THE diamond market was showing signs of recovery, but risks abounded as a resurgence in Covid-19 disease rippled through Europe and elsewhere, said Petra Diamonds.
Commenting in a trading update, in which it reported improved production in the first quarter, and a marginally better balance sheet, Petra said the risks to a level of recovery in diamonds were for all to see.
“All participants in the industry recognise that risks to a sustained recovery remain, particularly in light of the current resurgence of Covid-19 in key diamond markets,” said Petra in its update. The level of consumer activity, especially in the US market, would be a key development.
Petra’s trading update comments come as it seeks to put the most tumultuous period in its history behind it.
On October 20, the company said it would convert about half of loan note debt to shares, presenting 91% of its enlarged share capital to note holders. This extraordinary step was after failing in March to pay interest on $650m in loan notes, triggering an ad hoc group of shareholders to call on the principle outstanding amount.
Petra raised the debt in order to chase down an ambitious five million carats per year expansion strategy. However, the company’s ability to generate sufficient cash flow to manage its debt foundered owing to production problems and a decline in the diamond market, exacerbated by the onset of Covid-19 lockdowns.
Richard Duffy, CEO of Petra, said today in a statement that the agreement with bondholders, as well as the group’s South African lender group “… will provide us with a considerably more manageable level of debt going forward”.
The firm’s South African mines were returned to full production, partly thanks to a continuous operations agreement with unions that would be carried through until year-end at least, in order to aid recovery. As a result of the return to full production, year-on-year first quarter production came in at 974,346 carats. This was some 10% lower owing to the mothballing of the Williamson mine in Tanzania earlier this calendar year.
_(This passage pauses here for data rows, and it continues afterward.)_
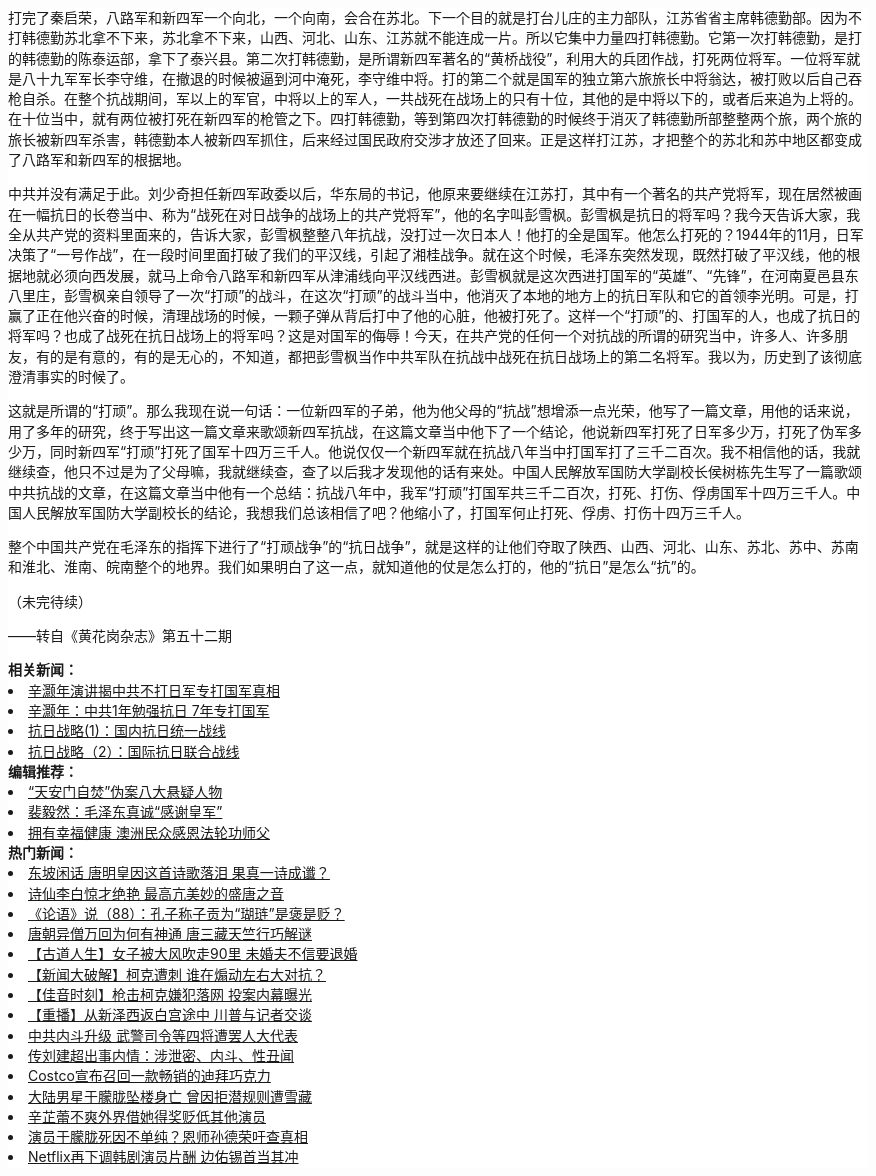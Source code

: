 <p>打完了秦启荣，八路军和新四军一个向北，一个向南，会合在苏北。下一个目的就是打台儿庄的主力部队，江苏省省主席韩德勤部。因为不打韩德勤苏北拿不下来，苏北拿不下来，山西、河北、山东、江苏就不能连成一片。所以它集中力量四打韩德勤。它第一次打韩德勤，是打的韩德勤的陈泰运部，拿下了泰兴县。第二次打韩德勤，是所谓新四军著名的“黄桥战役”，利用大的兵团作战，打死两位将军。一位将军就是八十九军军长李守维，在撤退的时候被逼到河中淹死，李守维中将。打的第二个就是国军的独立第六旅旅长中将翁达，被打败以后自己吞枪自杀。在整个抗战期间，军以上的军官，中将以上的军人，一共战死在战场上的只有十位，其他的是中将以下的，或者后来追为上将的。在十位当中，就有两位被打死在新四军的枪管之下。四打韩德勤，等到第四次打韩德勤的时候终于消灭了韩德勤所部整整两个旅，两个旅的旅长被新四军杀害，韩德勤本人被新四军抓住，后来经过国民政府交涉才放还了回来。正是这样打江苏，才把整个的苏北和苏中地区都变成了八路军和新四军的根据地。</p>
<p>中共并没有满足于此。刘少奇担任新四军政委以后，华东局的书记，他原来要继续在江苏打，其中有一个著名的共产党将军，现在居然被画在一幅抗日的长卷当中、称为“战死在对日战争的战场上的共产党将军”，他的名字叫彭雪枫。彭雪枫是抗日的将军吗？我今天告诉大家，我全从共产党的资料里面来的，告诉大家，彭雪枫整整八年抗战，没打过一次日本人！他打的全是国军。他怎么打死的？1944年的11月，日军决策了“一号作战”，在一段时间里面打破了我们的平汉线，引起了湘桂战争。就在这个时候，毛泽东突然发现，既然打破了平汉线，他的根据地就必须向西发展，就马上命令八路军和新四军从津浦线向平汉线西进。彭雪枫就是这次西进打国军的“英雄”、“先锋”，在河南夏邑县东八里庄，彭雪枫亲自领导了一次“打顽”的战斗，在这次“打顽”的战斗当中，他消灭了本地的地方上的抗日军队和它的首领李光明。可是，打赢了正在他兴奋的时候，清理战场的时候，一颗子弹从背后打中了他的心脏，他被打死了。这样一个“打顽”的、打国军的人，也成了抗日的将军吗？也成了战死在抗日战场上的将军吗？这是对国军的侮辱！今天，在共产党的任何一个对抗战的所谓的研究当中，许多人、许多朋友，有的是有意的，有的是无心的，不知道，都把彭雪枫当作中共军队在抗战中战死在抗日战场上的第二名将军。我以为，历史到了该彻底澄清事实的时候了。</p>
<p>这就是所谓的“打顽”。那么我现在说一句话：一位新四军的子弟，他为他父母的“抗战”想增添一点光荣，他写了一篇文章，用他的话来说，用了多年的研究，终于写出这一篇文章来歌颂新四军抗战，在这篇文章当中他下了一个结论，他说新四军打死了日军多少万，打死了伪军多少万，同时新四军“打顽”打死了国军十四万三千人。他说仅仅一个新四军就在抗战八年当中打国军打了三千二百次。我不相信他的话，我就继续查，他只不过是为了父母嘛，我就继续查，查了以后我才发现他的话有来处。中国人民解放军国防大学副校长侯树栋先生写了一篇歌颂中共抗战的文章，在这篇文章当中他有一个总结：抗战八年中，我军“打顽”打国军共三千二百次，打死、打伤、俘虏国军十四万三千人。中国人民解放军国防大学副校长的结论，我想我们总该相信了吧？他缩小了，打国军何止打死、俘虏、打伤十四万三千人。</p>
<p>整个中国共产党在毛泽东的指挥下进行了“打顽战争”的“抗日战争”，就是这样的让他们夺取了陕西、山西、河北、山东、苏北、苏中、苏南和淮北、淮南、皖南整个的地界。我们如果明白了这一点，就知道他的仗是怎么打的，他的“抗日”是怎么“抗”的。</p>
<p>（未完待续）</p>
<p>——转自《黄花岗杂志》第五十二期</p>
<strong>相关新闻：</strong>
<li><a href="https://github.com/1992513/djy/blob/master/gb/15/8/18/n4506301.md#1">辛灏年演讲揭中共不打日军专打国军真相</a></li>
<li><a href="https://github.com/1992513/djy/blob/master/gb/15/8/18/n4506423.md#1">辛灏年：中共1年勉强抗日 7年专打国军</a></li>
<li><a href="https://github.com/1992513/djy/blob/master/gb/15/8/23/n4511060.md#1">抗日战略(1)：国内抗日统一战线</a></li>
<li><a href="https://github.com/1992513/djy/blob/master/gb/15/8/25/n4511894.md#1">抗日战略（2）：国际抗日联合战线</a></li>
<strong>编辑推荐：</strong>
<li><a href="https://github.com/1992513/djy/blob/master/gb/21/1/23/n12706455.md#1" target="_blank">“天安门自焚”伪案八大悬疑人物</a></li><li><a href="https://github.com/1992513/djy/blob/master/gb/18/10/9/n10770724.md#1" target="_blank">裴毅然：毛泽东真诚“感谢皇军”</a></li><li><a href="https://github.com/1992513/djy/blob/master/gb/19/2/8/n11032583.md#1" target="_blank">拥有幸福健康 澳洲民众感恩法轮功师父</a></li>
<strong>热门新闻：</strong>
<li><a href="https://github.com/1992513/djy/blob/master/gb/25/8/23/n14579437.md#1">东坡闲话 唐明皇因这首诗歌落泪 果真一诗成谶？</a></li>
<li><a href="https://github.com/1992513/djy/blob/master/gb/25/6/8/n14526856.md#1">诗仙李白惊才绝艳 最高亢美妙的盛唐之音</a></li>
<li><a href="https://github.com/1992513/djy/blob/master/gb/25/9/4/n14587803.md#1">《论语》说（88）：孔子称子贡为“瑚琏”是褒是贬？</a></li>
<li><a href="https://github.com/1992513/djy/blob/master/gb/25/8/19/n14576555.md#1">唐朝异僧万回为何有神通 唐三藏天竺行巧解谜</a></li>
<li><a href="https://github.com/1992513/djy/blob/master/gb/25/8/29/n14583581.md#1">【古道人生】女子被大风吹走90里 未婚夫不信要退婚</a></li>
<li><a href="https://github.com/1992513/djy/blob/master/gb/25/9/13/n14593921.md#1">【新闻大破解】柯克遭刺 谁在煽动左右大对抗？</a></li>
<li><a href="https://github.com/1992513/djy/blob/master/gb/25/9/13/n14593897.md#1">【佳音时刻】枪击柯克嫌犯落网 投案内幕曝光</a></li>
<li><a href="https://github.com/1992513/djy/blob/master/gb/25/9/15/n14594650.md#1">【重播】从新泽西返白宫途中 川普与记者交谈</a></li>
<li><a href="https://github.com/1992513/djy/blob/master/gb/25/9/12/n14593256.md#1">中共内斗升级 武警司令等四将遭罢人大代表</a></li>
<li><a href="https://github.com/1992513/djy/blob/master/gb/25/9/13/n14593670.md#1">传刘建超出事内情：涉泄密、内斗、性丑闻</a></li>
<li><a href="https://github.com/1992513/djy/blob/master/gb/25/9/13/n14593689.md#1">Costco宣布召回一款畅销的迪拜巧克力</a></li>
<li><a href="https://github.com/1992513/djy/blob/master/gb/25/9/11/n14592504.md#1">大陆男星于朦胧坠楼身亡 曾因拒潜规则遭雪藏</a></li>
<li><a href="https://github.com/1992513/djy/blob/master/gb/25/9/12/n14592616.md#1">辛芷蕾不爽外界借她得奖贬低其他演员</a></li>
<li><a href="https://github.com/1992513/djy/blob/master/gb/25/9/14/n14594072.md#1">演员于朦胧死因不单纯？恩师孙德荣吁查真相</a></li>
<li><a href="https://github.com/1992513/djy/blob/master/gb/25/9/12/n14593512.md#1">Netflix再下调韩剧演员片酬 边佑锡首当其冲</a></li>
Williamson would be reinstated once the diamond market had sufficiently recovered, said Petra. There were signs of market recovery: diamond prices were 21% higher on a like-for-like basis in the first quarter and contributed towards a 33% improvement in quarterly revenue of $82m, assisted by the carry-over of fourth quarter inventory.
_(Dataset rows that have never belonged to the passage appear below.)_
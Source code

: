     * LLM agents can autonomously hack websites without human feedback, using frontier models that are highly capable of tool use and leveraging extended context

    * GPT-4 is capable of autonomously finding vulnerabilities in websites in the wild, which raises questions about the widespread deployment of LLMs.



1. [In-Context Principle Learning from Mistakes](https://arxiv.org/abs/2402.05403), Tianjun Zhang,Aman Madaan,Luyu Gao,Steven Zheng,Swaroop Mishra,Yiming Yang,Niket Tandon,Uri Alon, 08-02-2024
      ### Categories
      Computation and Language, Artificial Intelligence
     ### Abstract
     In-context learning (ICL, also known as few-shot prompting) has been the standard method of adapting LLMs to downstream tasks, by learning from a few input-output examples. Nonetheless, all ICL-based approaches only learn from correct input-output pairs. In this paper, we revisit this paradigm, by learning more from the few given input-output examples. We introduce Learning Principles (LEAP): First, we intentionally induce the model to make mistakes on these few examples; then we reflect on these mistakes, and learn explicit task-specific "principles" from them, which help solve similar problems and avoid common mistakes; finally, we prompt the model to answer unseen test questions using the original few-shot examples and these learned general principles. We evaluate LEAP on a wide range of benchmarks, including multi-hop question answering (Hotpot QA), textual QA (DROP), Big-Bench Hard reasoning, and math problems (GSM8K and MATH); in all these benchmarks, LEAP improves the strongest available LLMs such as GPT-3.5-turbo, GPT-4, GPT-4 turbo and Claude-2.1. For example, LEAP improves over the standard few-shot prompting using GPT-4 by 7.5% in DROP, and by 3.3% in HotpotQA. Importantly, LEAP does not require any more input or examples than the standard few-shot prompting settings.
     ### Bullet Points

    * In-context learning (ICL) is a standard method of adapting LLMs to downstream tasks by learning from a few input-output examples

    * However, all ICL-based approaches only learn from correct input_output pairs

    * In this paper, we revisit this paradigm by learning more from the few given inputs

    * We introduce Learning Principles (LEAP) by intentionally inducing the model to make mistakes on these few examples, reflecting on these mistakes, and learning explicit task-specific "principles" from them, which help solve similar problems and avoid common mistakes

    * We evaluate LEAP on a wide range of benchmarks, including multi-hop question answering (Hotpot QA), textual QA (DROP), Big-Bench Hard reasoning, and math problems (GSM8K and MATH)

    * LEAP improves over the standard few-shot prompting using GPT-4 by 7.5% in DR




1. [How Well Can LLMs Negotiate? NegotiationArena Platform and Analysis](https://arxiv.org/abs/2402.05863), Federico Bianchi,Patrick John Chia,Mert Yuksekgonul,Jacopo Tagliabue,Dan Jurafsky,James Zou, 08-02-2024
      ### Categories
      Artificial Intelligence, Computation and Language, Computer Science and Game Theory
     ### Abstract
Petra is also hoping for a revenue boost from the sale of five high quality type 11b blue diamonds “of significant clarity and size”, recovered at the firm’s Cullinan mine. The diamonds, known as the ‘Letlapa Tala Collection’, would be sold in a special tender to be finalised end-November.
The diamond market, however, remains delicate. Petra embarked on a flexible tender process during the Covid-19 lockdowns which would continue. “Risks to tender timing remain as a result of possible restrictions that may be re-imposed following a second wave of Covid-19 infections being experienced in a number of countries, including Belgium,” it said. Prices in the second quarter were a modest 2% higher on a like-for-like basis.
Earlier this month, De Beers reported diamond sales totalling $467m for its eighth sight – a 40% increase over the confirmed seventh sight sales – in a sign that the diamond market continued to improve ahead of its key Thanksgiving and Christmas festivals. Its CEO, Bruce Cleaver warned, however, it was “early days”, and that there was “… a long way to go before we can be sure of a sustained recovery in trading conditions”.
Debt was reined in only marginally, falling to $687.8m as of end September from $693.2m previously.
In an effort to boost cash flow, the company embarked on a business improvement programme. The programme, Project 2022, would deliver $101m in throughout initiatives by 2022 whilst cost optimisation savings of some $22m had been booked for this year.
Petra said Project 2022 would also deliver a “cleaner structure” with revised job descriptions that would improve accountability.